Veteran Chicago stage and television actress Molly Glynn died Saturday morning, one day after she was struck by a falling tree during storms in the Erickson Woods Forest Preserve, in suburban Northfield. Bernie Yvon died a short time later, when a tractor-trailer ran over his car as he drove to rehearsals in Munster, Ind.

Husband and fellow actor Joe Foust was bicycling with Glynn when the tree fell, about 3:45 p.m. Friday a half-mile north of Willow Road on the path, which winds through the Skokie Lagoons. Foust laments on Facebook, “I couldn’t save her,” calls it “the darkest day” of his life and writes, “Things will never be the same.”

As of 5 p.m. Saturday, more than 2,200 people had left messages of condolence and support.

Police in Munster said that Yvon was southbound on Calumet Avenue, waiting to make a left turn at 11:05 a.m. Saturday, when a northbound semi-trailer truck ran over and came to rest on his car.

Not atypical of the reaction was that at Chicago Shakespeare Theatre, which halted technical rehearsals for “King Lear” when they learned of the deaths. Actor Lance Baker wrote on Facebook that “a large dark cloud hovers over a great many of us involved in Chicago theatre.”

Glynn was 46. On television she had roles on the series “Chicago Fire,” “Boss” and “Early Edition.” But she was a regular on the Chicago theater scene, with at least 17 roles since 2005 for such companies as Steppenwolf, Chicago Shakespeare, Next, Northlight and Writers theaters, where she was most recently in the cast of the national premiere of “The Dance of Death.”

“She was a loving mother and wife and everyone who met her fell in love with her,” Michael Halberstam, Writers Theatre artistic director, said in a statement. “It is an incalculable loss to the Chicago theatre community, particularly as she was in the process of emerging as one of the city’s major players. She possessed a rare combination of talent, heart and beauty in all aspects of her life.”

The 50-year-old Yvon was a fixture in Chicago-area musicals. He had Broadway credits, including Harry Houdini in “Ragtime,” and was a long-time understudy for Donny Osmond in “Joseph and the Amazing Technicolor Dreamcoat.” He had a long-time association with the Marriott Lincolnshire Theatre and was cast in Lyric Opera productions of “The Sound of Music” and “Showboat.”

Theater at the Center artistic director William Pullinsi said Yvon called moments before the accident to say that he was running five minutes late for rehearsals. When he failed to arrive, they checked with police and discovered the accident, within walking distance of the theater.

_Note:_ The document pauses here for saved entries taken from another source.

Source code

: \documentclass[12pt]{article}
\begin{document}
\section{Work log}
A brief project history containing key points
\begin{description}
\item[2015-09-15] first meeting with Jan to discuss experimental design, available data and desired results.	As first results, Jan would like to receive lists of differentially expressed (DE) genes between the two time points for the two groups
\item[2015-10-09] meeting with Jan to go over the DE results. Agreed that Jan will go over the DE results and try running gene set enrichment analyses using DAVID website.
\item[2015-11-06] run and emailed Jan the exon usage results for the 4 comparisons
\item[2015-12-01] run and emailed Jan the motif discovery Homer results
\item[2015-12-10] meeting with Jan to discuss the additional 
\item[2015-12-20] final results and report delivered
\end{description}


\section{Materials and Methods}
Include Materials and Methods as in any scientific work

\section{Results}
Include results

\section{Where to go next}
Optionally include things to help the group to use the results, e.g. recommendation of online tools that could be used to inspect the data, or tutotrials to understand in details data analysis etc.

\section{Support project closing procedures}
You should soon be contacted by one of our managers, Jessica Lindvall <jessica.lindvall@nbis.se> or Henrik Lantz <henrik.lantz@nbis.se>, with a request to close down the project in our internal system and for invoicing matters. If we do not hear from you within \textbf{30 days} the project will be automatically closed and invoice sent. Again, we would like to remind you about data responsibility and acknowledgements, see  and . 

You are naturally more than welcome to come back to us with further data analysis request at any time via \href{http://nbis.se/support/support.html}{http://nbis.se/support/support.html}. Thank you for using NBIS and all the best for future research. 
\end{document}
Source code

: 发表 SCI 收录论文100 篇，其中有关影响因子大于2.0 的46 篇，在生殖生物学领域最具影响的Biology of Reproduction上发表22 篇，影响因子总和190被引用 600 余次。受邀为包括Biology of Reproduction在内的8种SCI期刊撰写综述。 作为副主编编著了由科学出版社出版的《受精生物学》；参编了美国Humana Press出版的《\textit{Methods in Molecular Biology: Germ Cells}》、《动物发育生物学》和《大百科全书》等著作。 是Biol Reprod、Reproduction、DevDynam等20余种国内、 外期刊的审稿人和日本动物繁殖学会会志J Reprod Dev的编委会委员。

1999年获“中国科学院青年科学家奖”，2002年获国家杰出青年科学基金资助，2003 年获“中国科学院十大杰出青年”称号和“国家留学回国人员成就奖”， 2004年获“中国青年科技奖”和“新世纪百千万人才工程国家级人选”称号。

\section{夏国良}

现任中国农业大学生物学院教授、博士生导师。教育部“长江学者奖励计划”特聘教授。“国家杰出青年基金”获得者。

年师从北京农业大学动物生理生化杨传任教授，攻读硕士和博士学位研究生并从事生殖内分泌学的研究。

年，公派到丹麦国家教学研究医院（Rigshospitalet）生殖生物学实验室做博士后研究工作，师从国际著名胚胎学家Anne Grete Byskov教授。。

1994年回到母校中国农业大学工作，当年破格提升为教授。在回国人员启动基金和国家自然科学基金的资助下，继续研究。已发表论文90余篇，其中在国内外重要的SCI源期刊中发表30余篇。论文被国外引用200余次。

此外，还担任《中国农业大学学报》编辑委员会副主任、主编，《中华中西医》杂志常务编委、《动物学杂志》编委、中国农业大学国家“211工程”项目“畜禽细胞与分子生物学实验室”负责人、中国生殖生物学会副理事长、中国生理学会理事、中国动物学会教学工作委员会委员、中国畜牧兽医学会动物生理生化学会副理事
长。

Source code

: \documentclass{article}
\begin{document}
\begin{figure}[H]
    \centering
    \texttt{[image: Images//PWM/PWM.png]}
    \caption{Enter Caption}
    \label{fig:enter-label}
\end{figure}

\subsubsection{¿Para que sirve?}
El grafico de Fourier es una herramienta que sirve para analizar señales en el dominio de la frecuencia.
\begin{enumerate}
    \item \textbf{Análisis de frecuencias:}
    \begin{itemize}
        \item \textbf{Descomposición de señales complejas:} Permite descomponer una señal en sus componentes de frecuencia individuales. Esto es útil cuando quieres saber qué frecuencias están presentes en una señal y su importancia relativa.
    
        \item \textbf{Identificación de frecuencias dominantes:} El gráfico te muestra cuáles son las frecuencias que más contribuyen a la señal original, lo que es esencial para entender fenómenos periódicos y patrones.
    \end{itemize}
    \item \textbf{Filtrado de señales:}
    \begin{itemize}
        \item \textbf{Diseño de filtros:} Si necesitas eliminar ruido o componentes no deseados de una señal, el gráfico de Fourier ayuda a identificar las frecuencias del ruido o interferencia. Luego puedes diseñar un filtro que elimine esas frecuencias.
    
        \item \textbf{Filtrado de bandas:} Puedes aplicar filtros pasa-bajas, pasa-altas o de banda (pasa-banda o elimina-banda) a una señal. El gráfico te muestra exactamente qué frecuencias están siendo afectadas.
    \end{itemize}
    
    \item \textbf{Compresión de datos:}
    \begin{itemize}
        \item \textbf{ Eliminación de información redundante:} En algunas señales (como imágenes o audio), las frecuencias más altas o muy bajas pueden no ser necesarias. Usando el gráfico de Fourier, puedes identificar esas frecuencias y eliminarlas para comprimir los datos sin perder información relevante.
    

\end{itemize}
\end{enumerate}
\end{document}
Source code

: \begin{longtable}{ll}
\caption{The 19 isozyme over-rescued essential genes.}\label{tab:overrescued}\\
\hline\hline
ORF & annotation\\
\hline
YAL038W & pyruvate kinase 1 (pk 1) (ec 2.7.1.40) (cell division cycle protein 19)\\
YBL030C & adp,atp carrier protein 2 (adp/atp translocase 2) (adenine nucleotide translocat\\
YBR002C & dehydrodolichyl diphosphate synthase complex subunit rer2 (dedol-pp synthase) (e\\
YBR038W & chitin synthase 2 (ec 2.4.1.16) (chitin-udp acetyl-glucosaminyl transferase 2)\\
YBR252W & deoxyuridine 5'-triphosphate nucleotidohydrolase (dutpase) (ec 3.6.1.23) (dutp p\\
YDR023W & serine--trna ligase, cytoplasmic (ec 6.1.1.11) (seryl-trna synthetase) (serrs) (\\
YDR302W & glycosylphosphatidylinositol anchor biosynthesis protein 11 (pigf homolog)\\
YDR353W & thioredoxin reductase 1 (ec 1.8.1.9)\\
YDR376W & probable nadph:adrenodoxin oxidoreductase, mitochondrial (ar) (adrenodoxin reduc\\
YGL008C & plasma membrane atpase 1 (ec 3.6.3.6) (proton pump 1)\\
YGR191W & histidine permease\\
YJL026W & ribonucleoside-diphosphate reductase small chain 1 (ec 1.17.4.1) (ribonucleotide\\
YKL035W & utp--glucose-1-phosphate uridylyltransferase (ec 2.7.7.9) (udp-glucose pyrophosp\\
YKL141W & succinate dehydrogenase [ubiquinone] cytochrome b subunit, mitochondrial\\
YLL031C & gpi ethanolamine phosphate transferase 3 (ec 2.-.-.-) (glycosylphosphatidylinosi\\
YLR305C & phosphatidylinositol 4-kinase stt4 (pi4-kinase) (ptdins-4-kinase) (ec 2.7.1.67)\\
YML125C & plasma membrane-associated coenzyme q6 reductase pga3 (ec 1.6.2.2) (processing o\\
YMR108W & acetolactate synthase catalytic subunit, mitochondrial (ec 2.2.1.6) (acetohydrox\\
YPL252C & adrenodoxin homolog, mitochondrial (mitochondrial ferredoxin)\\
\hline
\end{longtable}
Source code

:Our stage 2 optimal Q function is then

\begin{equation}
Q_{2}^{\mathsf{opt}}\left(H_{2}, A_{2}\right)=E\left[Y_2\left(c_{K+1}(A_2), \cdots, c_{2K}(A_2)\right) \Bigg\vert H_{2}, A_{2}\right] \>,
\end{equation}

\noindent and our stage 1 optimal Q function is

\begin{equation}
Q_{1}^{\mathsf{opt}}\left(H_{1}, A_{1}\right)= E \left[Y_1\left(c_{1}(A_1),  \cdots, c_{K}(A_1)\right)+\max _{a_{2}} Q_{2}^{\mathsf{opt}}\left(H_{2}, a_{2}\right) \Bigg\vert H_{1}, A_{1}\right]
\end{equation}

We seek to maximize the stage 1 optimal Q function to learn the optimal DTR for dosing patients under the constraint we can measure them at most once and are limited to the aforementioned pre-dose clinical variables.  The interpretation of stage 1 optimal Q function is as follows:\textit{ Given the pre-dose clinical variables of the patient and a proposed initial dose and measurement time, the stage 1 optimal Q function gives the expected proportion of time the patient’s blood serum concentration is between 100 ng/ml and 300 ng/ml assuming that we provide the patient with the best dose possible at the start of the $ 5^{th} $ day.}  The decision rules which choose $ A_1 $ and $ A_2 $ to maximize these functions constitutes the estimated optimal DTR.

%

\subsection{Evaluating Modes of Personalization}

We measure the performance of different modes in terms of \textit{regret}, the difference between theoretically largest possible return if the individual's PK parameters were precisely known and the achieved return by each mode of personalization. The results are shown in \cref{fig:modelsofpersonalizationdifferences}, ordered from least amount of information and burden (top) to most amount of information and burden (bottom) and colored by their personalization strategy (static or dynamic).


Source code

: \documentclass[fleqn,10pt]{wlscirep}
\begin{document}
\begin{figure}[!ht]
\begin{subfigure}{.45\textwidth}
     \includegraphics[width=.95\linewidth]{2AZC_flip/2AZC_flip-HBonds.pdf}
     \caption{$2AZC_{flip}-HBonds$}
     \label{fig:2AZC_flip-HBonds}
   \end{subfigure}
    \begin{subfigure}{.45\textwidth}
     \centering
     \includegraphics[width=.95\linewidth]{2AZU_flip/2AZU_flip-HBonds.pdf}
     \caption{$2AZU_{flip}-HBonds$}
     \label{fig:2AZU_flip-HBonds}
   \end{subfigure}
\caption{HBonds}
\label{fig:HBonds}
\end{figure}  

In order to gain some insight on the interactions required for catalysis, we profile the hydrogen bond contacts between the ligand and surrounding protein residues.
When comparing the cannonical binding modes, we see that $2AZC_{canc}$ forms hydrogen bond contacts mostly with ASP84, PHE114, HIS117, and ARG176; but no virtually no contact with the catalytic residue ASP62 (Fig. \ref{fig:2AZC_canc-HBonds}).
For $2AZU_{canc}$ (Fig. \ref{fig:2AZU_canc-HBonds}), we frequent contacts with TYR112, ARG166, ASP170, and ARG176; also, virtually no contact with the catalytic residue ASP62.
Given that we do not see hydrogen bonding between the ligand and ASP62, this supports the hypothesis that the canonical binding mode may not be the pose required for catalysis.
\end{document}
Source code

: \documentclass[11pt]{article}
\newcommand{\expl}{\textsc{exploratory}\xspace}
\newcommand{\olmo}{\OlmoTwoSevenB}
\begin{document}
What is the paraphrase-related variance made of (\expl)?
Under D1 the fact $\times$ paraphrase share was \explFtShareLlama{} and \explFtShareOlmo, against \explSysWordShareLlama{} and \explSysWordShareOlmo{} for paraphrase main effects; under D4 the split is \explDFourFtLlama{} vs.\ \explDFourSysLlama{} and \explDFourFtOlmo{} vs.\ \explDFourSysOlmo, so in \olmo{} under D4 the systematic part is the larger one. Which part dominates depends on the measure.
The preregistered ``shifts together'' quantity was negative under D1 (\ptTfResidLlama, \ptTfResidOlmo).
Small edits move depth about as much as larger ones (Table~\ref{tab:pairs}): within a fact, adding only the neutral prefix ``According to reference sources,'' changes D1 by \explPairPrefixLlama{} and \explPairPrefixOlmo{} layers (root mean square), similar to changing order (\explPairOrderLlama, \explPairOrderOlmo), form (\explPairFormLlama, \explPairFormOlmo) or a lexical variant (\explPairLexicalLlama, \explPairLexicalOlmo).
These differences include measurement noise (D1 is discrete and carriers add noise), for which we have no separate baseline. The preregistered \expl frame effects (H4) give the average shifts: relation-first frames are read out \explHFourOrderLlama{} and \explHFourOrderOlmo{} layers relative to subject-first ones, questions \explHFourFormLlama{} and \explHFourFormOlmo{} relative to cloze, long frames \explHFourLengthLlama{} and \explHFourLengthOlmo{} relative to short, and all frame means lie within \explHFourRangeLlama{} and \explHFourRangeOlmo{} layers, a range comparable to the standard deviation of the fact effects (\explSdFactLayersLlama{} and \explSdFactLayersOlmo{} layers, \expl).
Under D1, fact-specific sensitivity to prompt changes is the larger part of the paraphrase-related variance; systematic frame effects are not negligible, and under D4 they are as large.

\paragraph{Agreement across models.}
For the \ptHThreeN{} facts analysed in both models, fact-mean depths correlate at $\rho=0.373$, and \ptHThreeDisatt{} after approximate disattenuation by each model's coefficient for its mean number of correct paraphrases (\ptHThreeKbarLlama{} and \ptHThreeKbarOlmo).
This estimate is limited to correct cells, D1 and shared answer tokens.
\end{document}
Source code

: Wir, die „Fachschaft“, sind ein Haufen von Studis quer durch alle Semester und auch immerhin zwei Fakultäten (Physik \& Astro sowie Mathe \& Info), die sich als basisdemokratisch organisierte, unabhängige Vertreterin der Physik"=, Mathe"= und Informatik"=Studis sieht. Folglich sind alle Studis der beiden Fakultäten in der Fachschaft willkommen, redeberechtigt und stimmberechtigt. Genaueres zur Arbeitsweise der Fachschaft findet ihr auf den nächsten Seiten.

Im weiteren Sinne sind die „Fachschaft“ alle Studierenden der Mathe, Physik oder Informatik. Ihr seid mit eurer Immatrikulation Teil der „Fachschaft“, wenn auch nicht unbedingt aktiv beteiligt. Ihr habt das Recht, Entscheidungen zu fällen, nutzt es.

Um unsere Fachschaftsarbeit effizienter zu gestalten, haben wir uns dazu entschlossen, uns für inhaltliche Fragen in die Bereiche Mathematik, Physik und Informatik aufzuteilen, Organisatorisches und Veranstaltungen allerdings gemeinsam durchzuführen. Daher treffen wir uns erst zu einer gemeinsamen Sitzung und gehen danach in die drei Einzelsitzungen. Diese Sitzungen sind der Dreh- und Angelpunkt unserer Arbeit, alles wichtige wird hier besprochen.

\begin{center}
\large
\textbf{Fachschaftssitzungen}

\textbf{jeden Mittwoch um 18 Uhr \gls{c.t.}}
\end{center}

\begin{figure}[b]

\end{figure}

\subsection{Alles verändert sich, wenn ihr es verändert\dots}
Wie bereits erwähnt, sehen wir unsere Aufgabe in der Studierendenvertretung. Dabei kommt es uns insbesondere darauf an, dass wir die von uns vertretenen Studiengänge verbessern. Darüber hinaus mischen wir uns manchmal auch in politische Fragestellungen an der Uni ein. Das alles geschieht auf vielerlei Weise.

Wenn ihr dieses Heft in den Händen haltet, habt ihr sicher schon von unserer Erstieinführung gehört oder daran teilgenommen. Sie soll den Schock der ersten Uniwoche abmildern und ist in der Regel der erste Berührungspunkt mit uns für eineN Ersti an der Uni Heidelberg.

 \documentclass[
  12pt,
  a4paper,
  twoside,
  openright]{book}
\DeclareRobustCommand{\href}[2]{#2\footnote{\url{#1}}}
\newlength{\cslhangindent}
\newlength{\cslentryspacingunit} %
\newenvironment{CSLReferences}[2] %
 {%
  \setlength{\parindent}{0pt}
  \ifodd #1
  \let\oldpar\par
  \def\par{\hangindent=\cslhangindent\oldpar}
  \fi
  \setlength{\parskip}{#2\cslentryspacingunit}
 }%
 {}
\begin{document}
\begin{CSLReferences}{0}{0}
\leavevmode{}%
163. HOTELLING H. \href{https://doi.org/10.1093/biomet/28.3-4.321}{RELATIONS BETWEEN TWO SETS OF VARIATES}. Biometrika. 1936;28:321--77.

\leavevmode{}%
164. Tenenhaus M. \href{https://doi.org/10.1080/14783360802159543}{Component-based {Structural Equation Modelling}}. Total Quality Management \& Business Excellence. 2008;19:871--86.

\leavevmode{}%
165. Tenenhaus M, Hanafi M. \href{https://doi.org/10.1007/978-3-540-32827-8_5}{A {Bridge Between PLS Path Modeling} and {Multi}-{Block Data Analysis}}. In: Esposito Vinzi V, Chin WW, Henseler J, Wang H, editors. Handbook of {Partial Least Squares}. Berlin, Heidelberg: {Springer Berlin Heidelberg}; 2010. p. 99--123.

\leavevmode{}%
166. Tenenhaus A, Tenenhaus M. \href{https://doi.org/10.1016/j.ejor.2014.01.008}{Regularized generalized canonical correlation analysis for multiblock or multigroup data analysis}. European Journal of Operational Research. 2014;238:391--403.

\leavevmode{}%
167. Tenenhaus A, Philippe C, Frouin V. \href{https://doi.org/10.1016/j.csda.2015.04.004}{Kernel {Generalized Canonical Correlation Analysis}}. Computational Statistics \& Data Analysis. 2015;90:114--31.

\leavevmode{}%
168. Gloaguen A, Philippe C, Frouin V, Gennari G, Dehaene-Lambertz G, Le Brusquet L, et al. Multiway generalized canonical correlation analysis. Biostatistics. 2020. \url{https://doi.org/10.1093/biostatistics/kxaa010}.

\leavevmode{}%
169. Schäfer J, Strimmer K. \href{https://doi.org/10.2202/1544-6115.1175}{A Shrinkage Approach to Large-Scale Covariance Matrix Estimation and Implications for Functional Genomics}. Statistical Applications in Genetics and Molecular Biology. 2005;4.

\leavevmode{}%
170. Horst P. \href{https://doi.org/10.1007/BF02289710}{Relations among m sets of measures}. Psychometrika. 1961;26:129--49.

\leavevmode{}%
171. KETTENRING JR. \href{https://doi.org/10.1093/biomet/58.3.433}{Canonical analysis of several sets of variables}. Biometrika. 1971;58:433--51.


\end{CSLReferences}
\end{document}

Pullinsi said Yvon was a “triple threat” as an actor, singer and dancer, and continued to win challenging roles despite being 50. He said Yvon “never said anything mean about anyone” and was well-liked both here and in New York.

“He was just dancing around yesterday and now he’s gone,” Pullinsi said.

Pullinsi said Theatre at the Center would cancel the first two nights of previews for “Women on the Verge of a Nervous Breakdown,” which were to begin Thursday.